Caridad, Verdad, Política, tienen y deben tener un enlace insoslayable. Permitidme leeros estas palabras que, en diciembre de 1927, dirigió S. S. Pío XI a la Federación Universitaria Italiana: "Los jóvenes se preguntan a veces si, siendo como son católicos, no deben hacer alguna política. Y después de haberse entregado a estudios sobre este tema llegan a establecer ellos mismos las bases de la buena, de la verdadera, de la gran política… Obrando así comprenderán y realizarán uno de los más grandes deberes cristianos, pues cuanto más vasto e importante es el campo en el cual se puede trabajar, más imperioso es el deber. Y tal es el terreno de la política que mira los intereses de la sociedad toda entera, y que a este respecto es el campo de la más vasta caridad, de la caridad política, del que se puede decir que ningún otro le es superior, salvo el de la Religión. Bajo este aspecto es como los católicos y la Iglesia, .deben considerar la política."
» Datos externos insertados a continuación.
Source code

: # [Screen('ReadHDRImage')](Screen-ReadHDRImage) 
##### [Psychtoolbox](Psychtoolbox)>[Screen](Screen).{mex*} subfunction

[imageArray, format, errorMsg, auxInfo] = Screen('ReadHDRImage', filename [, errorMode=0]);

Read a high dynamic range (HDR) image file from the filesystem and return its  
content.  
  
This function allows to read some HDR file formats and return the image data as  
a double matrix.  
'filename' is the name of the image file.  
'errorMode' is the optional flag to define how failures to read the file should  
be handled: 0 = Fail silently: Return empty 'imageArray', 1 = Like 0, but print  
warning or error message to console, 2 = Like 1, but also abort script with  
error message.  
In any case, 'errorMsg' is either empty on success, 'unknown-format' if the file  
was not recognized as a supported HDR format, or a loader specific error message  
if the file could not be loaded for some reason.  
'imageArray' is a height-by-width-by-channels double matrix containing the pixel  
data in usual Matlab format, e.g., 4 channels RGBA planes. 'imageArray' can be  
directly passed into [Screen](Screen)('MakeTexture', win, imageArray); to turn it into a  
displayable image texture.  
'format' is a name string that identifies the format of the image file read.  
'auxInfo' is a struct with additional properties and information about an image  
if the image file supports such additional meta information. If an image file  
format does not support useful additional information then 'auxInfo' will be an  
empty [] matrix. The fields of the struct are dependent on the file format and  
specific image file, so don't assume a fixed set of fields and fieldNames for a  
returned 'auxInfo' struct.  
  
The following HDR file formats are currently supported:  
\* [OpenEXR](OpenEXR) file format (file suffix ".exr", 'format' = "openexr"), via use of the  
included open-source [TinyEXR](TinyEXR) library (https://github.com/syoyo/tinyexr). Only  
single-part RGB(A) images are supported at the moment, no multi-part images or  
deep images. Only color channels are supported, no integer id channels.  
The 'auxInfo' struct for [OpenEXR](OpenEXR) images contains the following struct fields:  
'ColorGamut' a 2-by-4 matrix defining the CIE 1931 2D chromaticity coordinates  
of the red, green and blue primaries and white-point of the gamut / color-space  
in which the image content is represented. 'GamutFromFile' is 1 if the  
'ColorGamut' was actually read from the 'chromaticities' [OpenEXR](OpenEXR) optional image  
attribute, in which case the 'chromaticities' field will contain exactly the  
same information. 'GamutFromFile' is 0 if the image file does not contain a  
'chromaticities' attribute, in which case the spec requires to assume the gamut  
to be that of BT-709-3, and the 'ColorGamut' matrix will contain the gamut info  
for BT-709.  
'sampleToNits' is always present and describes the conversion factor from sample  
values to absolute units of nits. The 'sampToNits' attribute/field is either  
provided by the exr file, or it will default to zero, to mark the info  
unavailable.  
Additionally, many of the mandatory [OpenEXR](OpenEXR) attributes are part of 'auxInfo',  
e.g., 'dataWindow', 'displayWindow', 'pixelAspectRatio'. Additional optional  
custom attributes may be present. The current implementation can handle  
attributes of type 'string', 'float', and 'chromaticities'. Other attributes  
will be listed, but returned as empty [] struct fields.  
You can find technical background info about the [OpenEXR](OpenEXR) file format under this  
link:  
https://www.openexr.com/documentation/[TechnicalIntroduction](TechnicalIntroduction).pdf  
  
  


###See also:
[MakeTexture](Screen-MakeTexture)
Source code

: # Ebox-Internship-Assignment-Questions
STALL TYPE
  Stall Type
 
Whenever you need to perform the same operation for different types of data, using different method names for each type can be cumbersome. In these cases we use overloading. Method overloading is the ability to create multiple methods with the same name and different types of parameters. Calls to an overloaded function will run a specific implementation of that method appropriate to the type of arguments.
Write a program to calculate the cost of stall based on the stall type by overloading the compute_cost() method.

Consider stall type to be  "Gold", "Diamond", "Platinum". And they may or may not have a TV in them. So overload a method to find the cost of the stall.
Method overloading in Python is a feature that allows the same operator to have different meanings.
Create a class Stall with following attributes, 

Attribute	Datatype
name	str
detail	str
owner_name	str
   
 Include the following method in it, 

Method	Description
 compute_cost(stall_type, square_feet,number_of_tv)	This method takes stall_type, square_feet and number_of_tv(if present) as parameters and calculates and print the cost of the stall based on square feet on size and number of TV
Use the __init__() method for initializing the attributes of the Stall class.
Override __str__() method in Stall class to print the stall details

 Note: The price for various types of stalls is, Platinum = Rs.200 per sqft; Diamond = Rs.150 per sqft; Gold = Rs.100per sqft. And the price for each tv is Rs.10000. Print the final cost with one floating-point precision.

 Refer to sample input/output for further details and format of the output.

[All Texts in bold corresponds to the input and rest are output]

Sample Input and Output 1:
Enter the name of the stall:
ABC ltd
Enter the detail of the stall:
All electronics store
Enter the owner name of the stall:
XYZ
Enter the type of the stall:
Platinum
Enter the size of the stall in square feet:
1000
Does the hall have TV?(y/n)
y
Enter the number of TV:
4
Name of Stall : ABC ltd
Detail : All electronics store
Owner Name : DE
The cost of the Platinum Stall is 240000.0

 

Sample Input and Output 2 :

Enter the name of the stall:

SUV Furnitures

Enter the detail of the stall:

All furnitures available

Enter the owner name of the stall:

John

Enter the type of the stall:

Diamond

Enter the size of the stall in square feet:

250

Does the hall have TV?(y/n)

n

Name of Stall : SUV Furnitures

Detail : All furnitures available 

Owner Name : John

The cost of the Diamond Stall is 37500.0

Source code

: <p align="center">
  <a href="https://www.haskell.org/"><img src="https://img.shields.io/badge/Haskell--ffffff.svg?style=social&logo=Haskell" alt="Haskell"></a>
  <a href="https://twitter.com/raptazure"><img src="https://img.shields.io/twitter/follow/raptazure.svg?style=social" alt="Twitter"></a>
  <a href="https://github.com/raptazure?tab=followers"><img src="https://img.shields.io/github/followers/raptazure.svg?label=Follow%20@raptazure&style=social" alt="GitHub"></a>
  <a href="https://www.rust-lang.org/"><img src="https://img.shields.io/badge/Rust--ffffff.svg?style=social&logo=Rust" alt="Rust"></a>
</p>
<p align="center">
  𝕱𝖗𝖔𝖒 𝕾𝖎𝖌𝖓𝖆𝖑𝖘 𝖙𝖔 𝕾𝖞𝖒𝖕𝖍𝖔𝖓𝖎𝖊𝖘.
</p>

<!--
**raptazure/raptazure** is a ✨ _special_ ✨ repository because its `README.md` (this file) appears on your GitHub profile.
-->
Con Ousset, aún: "Si bajo el signo y a la luz de la caridad nuestra acción se muestra conforme con las prescripciones más rigurosas de este orden del amor, permitidme señalaros que la acción que pretendemos es no tan solo legítima, sino que puede pertenecer al haz de deberes que hoy se imponen a los seglares cristianos, como ciudadanos directamente responsables del bien común de la Ciudad." "Pero si fuese al contrario, si el balance resultara negativo, si el desorden, si la confusión de nuestras actividades apareciesen como pobres y vanas en la prueba, entonces, sin miedo alguno a las palabras, digamos sin esperar ni un solo momento que sería preciso separarnos, dispersarnos inmediatamente y tomar la resolución de dedicarnos, en adelante, a otras actividades totalmente distintas."

De una postura a la otra va una distancia infinita y una responsabilidad tremenda.

Termino.

Hay un pasaje en el Génesis que siempre, al contrastado con cualquier actuación y posibilidad de cristianos, me ha impresionado profundamente.

Estamos en víspera de la destrucción de Sodoma y Gomorra, cuyos pecados llegaron al cielo. Yahveh, con dos ángeles, se aparece a Abraham y dialoga, como otras veces con él. Y le anuncia la destrucción de las ciudades execrables. Abraham reacciona: "¿Es que vas a perder al justo con el malvado? Quizás haya cincuenta justos en la ciudad. ¿No perdonarás al lugar, en consideración a estos cincuenta justos de su interior?" Y Yahveh accede a la súplica del elegido como cabeza de su pueblo. Pero Abraham, poco seguro, insiste rebajando el número de posibles justos en Sodoma. Y Yahveh accede de nuevo. La intercesión sucesiva y la sucesiva aquiescencia continúan y queda finalmente en diez la cifra de justos suficientes para impedir el fuego del cielo.

Cincuenta... Treinta... Diez...

No creo que el mundo de hoy le ande muy lejos en méritos negativos a Sodoma y a Gomorra.

¿Quién puede asegurar que no seamos nosotros los cincuenta, los treinta, los diez justos que basten para la salvación de la Ciudad?